Comment by GuB-42
1 day ago
How about stellar mass black holes?
They are much lighter than 1 million solar masses and we know a few of them, with a variety of ways to detect them, including companion stars orbiting around them and gravitational waves during mergers.
Black holes fit the definition of dark matter, as they neither emit nor absorb electromagnetic radiation, not in a way that could be detected anyways. This is the "MACHO" theory of dark matter, which is not the favorite, but it is still taken seriously. Stellar mass black holes have been ruled out, I think, but it doesn't mean dark matter can't be made of black holes. In fact, primordial black holes are a rather hot theory.
> How about stellar mass black holes?
Blank holes aren't dark enough. Because of their accretion disks, they typically stand out from their environments.

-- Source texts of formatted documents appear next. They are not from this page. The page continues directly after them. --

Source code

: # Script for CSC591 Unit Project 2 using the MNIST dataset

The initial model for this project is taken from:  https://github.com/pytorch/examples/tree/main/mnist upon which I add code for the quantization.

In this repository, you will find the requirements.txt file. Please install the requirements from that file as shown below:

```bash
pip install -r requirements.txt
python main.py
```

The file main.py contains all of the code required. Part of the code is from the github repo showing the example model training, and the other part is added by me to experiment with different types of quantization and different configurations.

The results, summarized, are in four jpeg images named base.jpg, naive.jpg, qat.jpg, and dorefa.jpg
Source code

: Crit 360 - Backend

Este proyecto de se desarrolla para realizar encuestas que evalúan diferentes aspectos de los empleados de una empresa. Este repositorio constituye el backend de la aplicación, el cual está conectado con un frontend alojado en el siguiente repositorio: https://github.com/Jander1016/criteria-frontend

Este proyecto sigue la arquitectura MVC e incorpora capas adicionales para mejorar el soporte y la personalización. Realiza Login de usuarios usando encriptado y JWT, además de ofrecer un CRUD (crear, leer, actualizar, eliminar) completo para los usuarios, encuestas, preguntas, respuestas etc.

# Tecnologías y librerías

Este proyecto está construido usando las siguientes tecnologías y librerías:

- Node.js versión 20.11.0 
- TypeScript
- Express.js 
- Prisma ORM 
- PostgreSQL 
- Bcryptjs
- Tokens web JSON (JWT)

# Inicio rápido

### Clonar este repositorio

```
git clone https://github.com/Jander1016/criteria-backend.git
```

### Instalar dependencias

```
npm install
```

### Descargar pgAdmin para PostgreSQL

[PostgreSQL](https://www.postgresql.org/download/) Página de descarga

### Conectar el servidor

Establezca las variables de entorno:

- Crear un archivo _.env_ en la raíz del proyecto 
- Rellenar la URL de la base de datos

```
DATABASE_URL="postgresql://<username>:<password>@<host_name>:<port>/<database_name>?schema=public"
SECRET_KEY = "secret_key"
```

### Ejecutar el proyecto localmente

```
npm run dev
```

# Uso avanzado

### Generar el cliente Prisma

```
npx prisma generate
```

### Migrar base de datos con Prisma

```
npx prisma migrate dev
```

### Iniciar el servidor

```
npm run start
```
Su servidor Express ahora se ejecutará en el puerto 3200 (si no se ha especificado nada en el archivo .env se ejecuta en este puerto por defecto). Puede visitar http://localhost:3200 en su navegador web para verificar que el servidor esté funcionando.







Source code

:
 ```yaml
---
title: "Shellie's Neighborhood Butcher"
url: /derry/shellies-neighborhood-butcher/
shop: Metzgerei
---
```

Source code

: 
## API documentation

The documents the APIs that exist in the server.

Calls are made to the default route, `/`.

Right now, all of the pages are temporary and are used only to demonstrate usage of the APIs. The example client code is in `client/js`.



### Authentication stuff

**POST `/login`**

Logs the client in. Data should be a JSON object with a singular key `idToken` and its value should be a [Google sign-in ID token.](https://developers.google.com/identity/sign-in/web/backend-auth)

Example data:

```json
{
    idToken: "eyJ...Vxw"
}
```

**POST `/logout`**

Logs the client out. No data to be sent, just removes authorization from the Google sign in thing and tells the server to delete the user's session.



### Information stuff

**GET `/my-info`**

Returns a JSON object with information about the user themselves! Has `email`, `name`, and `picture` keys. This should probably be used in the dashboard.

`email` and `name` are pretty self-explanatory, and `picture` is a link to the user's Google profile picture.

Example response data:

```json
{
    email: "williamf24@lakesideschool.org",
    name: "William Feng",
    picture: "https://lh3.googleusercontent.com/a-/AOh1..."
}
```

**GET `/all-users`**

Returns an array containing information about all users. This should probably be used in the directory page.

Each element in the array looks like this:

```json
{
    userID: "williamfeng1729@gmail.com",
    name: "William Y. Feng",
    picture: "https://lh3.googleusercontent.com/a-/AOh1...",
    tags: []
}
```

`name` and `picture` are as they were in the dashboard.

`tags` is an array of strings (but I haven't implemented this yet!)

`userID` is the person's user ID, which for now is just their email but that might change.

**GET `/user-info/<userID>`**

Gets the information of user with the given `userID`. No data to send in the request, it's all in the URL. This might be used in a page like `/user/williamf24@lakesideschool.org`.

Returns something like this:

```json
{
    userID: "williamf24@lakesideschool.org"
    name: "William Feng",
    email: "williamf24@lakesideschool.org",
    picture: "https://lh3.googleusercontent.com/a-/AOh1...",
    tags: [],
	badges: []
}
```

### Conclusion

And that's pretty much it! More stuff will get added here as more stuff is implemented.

Also, unlike dark matter, black holes tend to give themselves away by the focal distribution of their masses.
> Black holes fit the definition of dark matter, as they neither emit nor absorb electromagnetic radiation, not in a way that could be detected anyways.
Actually, Hawking radiation explains how black holes eventually evaporate, and the smaller the BH, the higher the Hawking radiation "temperature." This radiation is manifest in observations, and along with the energy emitted by accretion disks, black holes are often very conspicuous.
> Stellar mass black holes have been ruled out ...
Wait, the largest black holes are many millions of times the mass of our sun. Or did you mean only ruled out as a candidate for dark matter?
Another argument against black holes as dark matter is that black holes tend to congregate near the center of galaxies, while by contrast dark matter notoriously distributes itself through the entire volume of a galaxy.
I emphasize these are just counterpoints, not refutations, and black holes might play a part in the dark matter issue.